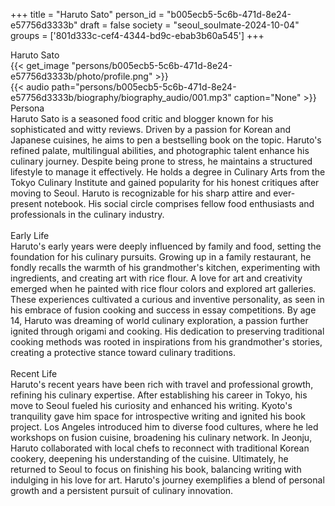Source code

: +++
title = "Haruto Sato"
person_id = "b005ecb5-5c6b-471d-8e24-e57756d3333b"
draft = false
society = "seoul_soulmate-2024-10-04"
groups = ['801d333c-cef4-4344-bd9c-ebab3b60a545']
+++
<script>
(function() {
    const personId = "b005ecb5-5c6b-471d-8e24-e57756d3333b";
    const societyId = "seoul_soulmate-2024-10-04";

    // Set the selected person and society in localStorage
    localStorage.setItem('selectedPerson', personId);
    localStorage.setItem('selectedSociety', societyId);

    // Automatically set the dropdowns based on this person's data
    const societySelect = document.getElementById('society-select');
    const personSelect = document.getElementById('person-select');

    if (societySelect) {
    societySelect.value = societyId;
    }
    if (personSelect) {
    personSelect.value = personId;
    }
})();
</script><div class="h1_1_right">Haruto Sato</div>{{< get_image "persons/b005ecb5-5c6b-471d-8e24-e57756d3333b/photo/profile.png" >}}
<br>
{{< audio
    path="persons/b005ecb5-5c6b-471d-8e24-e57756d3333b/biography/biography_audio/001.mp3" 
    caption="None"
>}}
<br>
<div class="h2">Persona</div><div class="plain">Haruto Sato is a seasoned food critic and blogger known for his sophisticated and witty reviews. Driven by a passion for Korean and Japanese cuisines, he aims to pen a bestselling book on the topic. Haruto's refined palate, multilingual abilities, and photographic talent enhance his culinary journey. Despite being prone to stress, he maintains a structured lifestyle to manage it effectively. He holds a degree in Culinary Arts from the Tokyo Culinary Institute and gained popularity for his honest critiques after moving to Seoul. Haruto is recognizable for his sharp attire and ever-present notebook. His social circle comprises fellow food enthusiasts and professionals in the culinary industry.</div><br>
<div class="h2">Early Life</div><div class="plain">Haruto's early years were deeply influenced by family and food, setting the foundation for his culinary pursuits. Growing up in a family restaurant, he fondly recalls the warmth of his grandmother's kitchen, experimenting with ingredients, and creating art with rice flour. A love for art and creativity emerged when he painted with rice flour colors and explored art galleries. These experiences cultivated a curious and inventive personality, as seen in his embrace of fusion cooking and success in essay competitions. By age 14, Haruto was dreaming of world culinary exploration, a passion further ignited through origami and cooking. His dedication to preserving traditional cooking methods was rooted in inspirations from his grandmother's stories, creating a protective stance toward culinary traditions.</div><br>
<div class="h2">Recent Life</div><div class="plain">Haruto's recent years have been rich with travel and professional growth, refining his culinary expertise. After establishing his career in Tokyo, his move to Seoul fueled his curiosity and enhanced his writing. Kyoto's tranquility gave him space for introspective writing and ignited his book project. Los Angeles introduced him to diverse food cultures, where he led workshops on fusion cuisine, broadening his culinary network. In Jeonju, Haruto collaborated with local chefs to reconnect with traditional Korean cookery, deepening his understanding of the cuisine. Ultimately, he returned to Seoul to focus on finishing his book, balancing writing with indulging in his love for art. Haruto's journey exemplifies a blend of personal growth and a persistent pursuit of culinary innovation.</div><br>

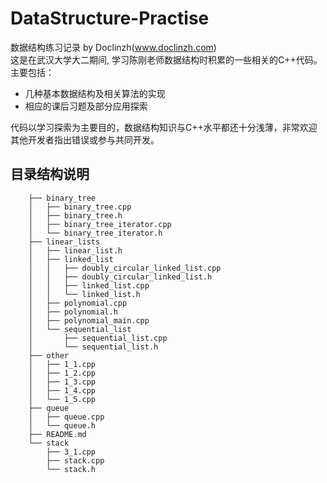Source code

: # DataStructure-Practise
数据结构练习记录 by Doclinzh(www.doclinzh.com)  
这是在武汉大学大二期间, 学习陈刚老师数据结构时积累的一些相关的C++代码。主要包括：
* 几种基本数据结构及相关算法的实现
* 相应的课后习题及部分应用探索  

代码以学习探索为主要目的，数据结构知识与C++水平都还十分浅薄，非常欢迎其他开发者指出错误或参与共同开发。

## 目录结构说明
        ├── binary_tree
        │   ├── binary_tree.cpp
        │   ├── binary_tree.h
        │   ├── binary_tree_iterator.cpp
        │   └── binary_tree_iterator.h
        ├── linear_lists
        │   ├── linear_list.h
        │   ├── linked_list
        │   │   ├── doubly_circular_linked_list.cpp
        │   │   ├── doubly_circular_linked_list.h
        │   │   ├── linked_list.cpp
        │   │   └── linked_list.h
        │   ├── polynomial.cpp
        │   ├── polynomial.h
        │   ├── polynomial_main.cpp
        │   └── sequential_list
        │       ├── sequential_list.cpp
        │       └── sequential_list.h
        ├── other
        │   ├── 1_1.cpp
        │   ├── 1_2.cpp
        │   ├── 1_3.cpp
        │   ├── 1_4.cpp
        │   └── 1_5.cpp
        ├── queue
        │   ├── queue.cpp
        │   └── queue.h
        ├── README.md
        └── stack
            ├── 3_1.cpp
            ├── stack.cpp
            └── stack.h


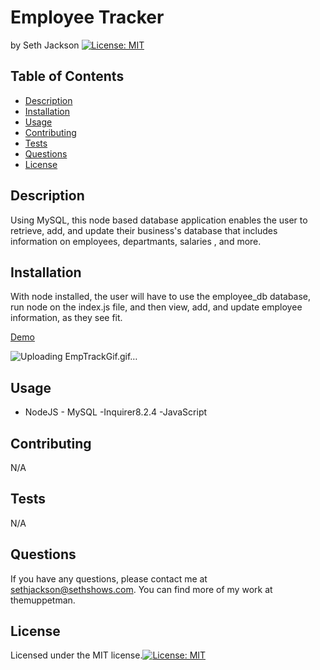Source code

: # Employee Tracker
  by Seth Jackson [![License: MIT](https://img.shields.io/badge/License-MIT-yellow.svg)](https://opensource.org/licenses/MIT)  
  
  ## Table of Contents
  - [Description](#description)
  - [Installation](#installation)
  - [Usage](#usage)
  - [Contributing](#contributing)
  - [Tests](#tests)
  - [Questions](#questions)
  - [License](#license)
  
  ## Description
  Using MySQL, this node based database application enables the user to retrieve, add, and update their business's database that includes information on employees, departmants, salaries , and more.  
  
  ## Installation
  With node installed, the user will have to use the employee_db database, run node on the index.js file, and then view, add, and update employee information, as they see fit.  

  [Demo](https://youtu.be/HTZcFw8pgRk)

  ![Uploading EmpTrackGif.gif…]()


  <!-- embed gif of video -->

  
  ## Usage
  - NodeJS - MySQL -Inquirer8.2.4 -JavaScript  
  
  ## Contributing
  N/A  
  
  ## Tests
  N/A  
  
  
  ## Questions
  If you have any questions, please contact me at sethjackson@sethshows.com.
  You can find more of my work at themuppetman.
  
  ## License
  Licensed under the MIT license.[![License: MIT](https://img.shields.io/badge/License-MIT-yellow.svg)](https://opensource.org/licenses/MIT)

== == ==

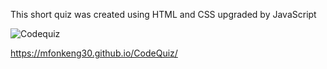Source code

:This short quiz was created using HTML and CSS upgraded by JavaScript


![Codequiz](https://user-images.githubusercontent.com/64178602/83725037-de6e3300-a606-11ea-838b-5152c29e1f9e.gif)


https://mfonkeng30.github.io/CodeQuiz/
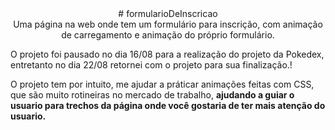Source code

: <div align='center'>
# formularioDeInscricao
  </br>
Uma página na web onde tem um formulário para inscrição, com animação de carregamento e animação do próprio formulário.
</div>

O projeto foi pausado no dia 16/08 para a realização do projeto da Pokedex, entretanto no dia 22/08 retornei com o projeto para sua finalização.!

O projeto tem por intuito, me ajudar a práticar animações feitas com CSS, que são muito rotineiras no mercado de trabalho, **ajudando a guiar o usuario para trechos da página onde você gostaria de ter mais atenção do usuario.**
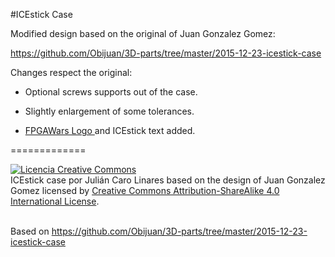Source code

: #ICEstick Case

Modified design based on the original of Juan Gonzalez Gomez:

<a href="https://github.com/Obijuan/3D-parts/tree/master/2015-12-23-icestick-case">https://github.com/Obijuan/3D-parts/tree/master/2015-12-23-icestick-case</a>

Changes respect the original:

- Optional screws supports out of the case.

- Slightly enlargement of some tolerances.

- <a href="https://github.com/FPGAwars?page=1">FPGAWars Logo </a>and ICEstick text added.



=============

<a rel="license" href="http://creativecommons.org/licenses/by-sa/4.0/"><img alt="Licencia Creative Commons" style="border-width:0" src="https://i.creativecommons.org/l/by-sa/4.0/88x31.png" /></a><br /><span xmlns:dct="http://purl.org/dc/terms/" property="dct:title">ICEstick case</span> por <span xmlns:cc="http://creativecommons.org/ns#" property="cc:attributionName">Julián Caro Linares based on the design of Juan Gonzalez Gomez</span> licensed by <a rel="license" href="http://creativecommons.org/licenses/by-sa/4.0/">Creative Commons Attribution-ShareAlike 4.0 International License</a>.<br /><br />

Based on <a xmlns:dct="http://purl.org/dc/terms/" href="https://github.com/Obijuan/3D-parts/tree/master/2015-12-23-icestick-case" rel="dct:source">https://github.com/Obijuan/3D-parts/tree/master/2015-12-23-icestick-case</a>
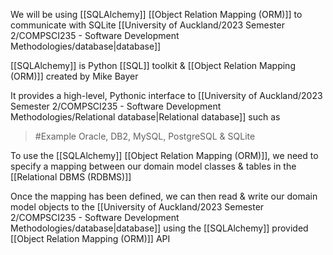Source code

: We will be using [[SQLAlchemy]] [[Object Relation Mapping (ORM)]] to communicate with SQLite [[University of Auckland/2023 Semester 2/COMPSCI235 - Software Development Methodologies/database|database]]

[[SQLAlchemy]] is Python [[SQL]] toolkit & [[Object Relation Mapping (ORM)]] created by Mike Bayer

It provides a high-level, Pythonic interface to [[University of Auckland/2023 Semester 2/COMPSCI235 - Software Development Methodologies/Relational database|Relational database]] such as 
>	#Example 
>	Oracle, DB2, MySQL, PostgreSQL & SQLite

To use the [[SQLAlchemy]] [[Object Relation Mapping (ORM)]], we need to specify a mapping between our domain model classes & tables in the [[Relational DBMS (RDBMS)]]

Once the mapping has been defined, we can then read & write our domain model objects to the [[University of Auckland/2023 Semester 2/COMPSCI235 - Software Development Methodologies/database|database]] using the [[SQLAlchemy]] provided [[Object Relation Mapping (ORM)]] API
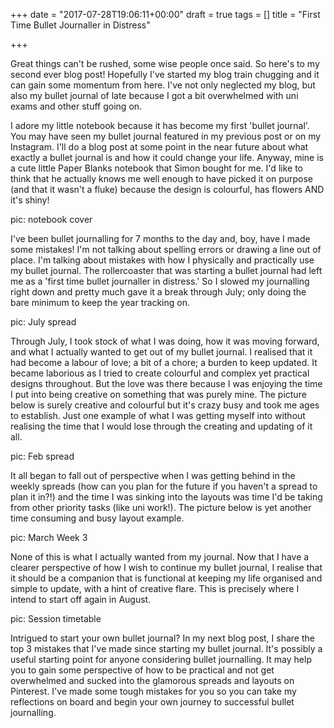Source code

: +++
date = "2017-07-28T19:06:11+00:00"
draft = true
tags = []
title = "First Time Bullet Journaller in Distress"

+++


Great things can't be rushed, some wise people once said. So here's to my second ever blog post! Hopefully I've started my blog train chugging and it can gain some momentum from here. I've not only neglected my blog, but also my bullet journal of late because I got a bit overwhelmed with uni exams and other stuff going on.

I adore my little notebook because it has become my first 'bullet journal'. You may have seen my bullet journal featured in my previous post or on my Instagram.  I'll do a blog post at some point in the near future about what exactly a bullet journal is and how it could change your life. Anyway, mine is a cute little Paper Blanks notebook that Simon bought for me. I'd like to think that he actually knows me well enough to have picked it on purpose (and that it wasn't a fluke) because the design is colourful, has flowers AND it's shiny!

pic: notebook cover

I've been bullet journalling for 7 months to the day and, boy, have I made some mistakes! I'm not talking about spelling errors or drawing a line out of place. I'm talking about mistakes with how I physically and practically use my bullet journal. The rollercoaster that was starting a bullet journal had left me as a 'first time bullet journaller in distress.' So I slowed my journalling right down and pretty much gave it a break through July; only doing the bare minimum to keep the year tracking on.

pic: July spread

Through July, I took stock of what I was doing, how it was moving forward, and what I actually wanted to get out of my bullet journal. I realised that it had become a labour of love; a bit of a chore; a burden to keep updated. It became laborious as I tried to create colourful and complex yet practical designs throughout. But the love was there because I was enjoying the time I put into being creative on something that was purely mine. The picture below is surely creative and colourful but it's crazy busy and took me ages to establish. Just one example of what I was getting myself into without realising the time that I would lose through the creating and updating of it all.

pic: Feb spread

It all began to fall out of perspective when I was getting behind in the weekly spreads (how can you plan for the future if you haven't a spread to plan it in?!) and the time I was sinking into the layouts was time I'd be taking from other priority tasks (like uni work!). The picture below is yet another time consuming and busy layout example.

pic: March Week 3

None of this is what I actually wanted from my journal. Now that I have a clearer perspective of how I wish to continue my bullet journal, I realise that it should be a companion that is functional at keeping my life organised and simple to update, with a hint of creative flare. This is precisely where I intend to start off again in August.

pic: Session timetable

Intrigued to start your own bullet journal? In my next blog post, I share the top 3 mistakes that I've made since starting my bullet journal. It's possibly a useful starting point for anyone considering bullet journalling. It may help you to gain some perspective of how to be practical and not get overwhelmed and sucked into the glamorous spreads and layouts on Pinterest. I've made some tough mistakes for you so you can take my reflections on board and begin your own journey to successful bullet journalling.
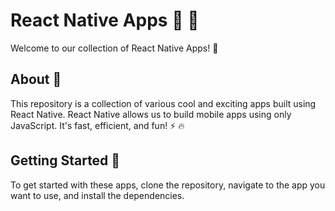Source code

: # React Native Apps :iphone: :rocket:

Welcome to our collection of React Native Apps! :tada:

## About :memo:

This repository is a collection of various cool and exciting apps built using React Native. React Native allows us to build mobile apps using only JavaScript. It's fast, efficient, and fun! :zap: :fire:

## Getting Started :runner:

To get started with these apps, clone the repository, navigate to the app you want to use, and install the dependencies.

== == ==

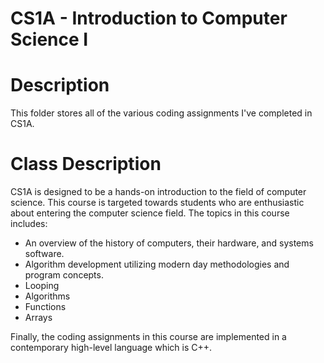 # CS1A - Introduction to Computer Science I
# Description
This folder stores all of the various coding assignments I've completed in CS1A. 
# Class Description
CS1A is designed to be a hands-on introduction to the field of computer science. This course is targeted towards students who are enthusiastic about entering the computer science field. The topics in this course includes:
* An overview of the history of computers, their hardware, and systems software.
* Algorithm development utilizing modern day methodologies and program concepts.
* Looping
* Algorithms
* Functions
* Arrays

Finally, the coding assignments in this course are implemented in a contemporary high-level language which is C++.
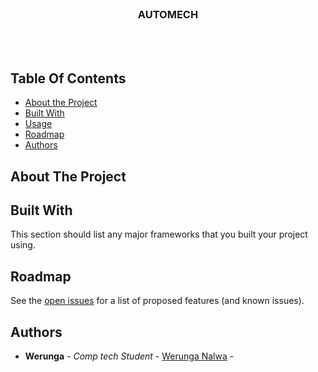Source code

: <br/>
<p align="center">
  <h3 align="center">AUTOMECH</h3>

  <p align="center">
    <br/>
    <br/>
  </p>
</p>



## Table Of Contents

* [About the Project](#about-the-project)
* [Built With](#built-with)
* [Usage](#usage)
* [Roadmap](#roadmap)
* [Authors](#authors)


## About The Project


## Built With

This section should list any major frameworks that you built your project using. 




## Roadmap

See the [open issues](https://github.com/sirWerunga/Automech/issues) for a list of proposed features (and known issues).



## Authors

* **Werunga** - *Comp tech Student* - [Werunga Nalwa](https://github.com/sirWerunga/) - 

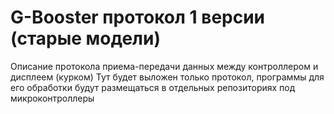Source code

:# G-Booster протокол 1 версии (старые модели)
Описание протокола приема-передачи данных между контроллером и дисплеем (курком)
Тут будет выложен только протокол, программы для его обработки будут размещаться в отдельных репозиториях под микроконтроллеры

== == ==

The answer is a count and nothing more: lines above that contain "coding".

2